Space-Confined Growth of Co₉S₈ Nanoparticles in Covalent Organic Framework-Derived Porous Carbon for Efficient Bifunctional Oxygen Electrocatalysis

Fine regulation of the physicochemical structure of carbon-based electrocatalysts to optimize the adsorption energies of oxygen intermediates is critically important to enhance the reaction kinetics of the oxygen evolution/reduction reaction (OER/ORR) but remains a huge challenge. Herein, nano-space confined growth of Co₉S₈ nanoparticles (NPs) in porous carbon is realized through an in situ confined growth strategy by using thiol-chains functionalized COF (COF-S-SH) as a confined template. COF-S-SH is used as binding sites to immobilize Co ions to improve the interaction between metal nanoparticles (NPs) and carbon skeletons, and simultaneously serves as a confined void to avoid the aggregation metal NPs.
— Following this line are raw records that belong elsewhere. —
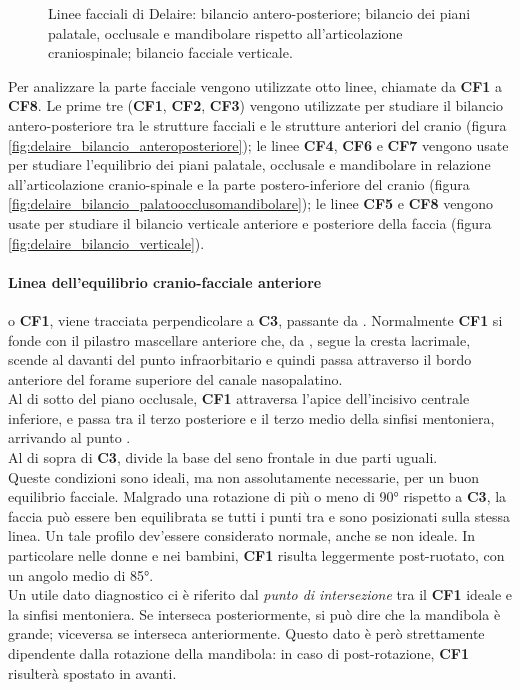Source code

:\begin{figure}[h!]
\caption{Linee facciali di Delaire:  bilancio antero-posteriore;  bilancio dei piani palatale, occlusale e mandibolare rispetto all'articolazione craniospinale;  bilancio facciale verticale.}
\label{fig:delaire_facciali}
\end{figure}

Per analizzare la parte facciale vengono utilizzate otto linee, chiamate da \textbf{CF1} a \textbf{CF8}. Le prime tre (\textbf{CF1}, \textbf{CF2}, \textbf{CF3}) vengono utilizzate per studiare il bilancio antero-posteriore tra le strutture facciali e le strutture anteriori del cranio (figura \vref{fig:delaire_bilancio_anteroposteriore}); le linee \textbf{CF4}, \textbf{CF6} e \textbf{CF7} vengono usate per studiare l'equilibrio dei piani palatale, occlusale e mandibolare in relazione all'articolazione cranio-spinale e la parte postero-inferiore del cranio (figura \vref{fig:delaire_bilancio_palatoocclusomandibolare}); le linee \textbf{CF5} e \textbf{CF8} vengono usate per studiare il bilancio verticale anteriore e posteriore della faccia (figura \vref{fig:delaire_bilancio_verticale}).\\

\paragraph{Linea dell'equilibrio cranio-facciale anteriore} o \textbf{CF1}, viene tracciata perpendicolare a \textbf{C3}, passante da . Normalmente \textbf{CF1} si fonde con il pilastro mascellare anteriore che, da , segue la cresta lacrimale, scende al davanti del punto infraorbitario e quindi passa attraverso il bordo anteriore del forame superiore del canale nasopalatino.\\
Al di sotto del piano occlusale, \textbf{CF1} attraversa l'apice dell'incisivo centrale inferiore, e passa tra il terzo posteriore e il terzo medio della sinfisi mentoniera, arrivando al punto .\\
Al di sopra di \textbf{C3}, divide la base del seno frontale in due parti uguali.\\
Queste condizioni sono ideali, ma non assolutamente necessarie, per un buon equilibrio facciale. Malgrado una rotazione di più o meno di 90° rispetto a \textbf{C3}, la faccia può essere ben equilibrata se tutti i punti tra  e  sono posizionati sulla stessa linea. Un tale profilo dev'essere considerato normale, anche se non ideale. In particolare nelle donne e nei bambini, \textbf{CF1} risulta leggermente post-ruotato, con un angolo medio di 85°.\\
Un utile dato diagnostico ci è riferito dal \emph{punto di intersezione} tra il \textbf{CF1} ideale e la sinfisi mentoniera. Se interseca posteriormente, si può dire che la mandibola è grande; viceversa se interseca anteriormente. Questo dato è però strettamente dipendente dalla rotazione della mandibola: in caso di post-rotazione, \textbf{CF1} risulterà spostato in avanti.\\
Impressively, as an efficient bifunctional catalyst, the resulting Co₉S₈/COF-S₈₀₀ shows significantly enhanced oxygen electrocatalysis with a small OER-ORR voltage gap of 0.76 V, vastly superior to that of pristine COF-S₈₀₀. Furthermore, the assembled Zn–air battery with Co₉S₈/COF-S₈₀₀ catalyst displays a high peak power density of 181.5 mW cm⁻² and great durability over 60 h charge–discharge cycles.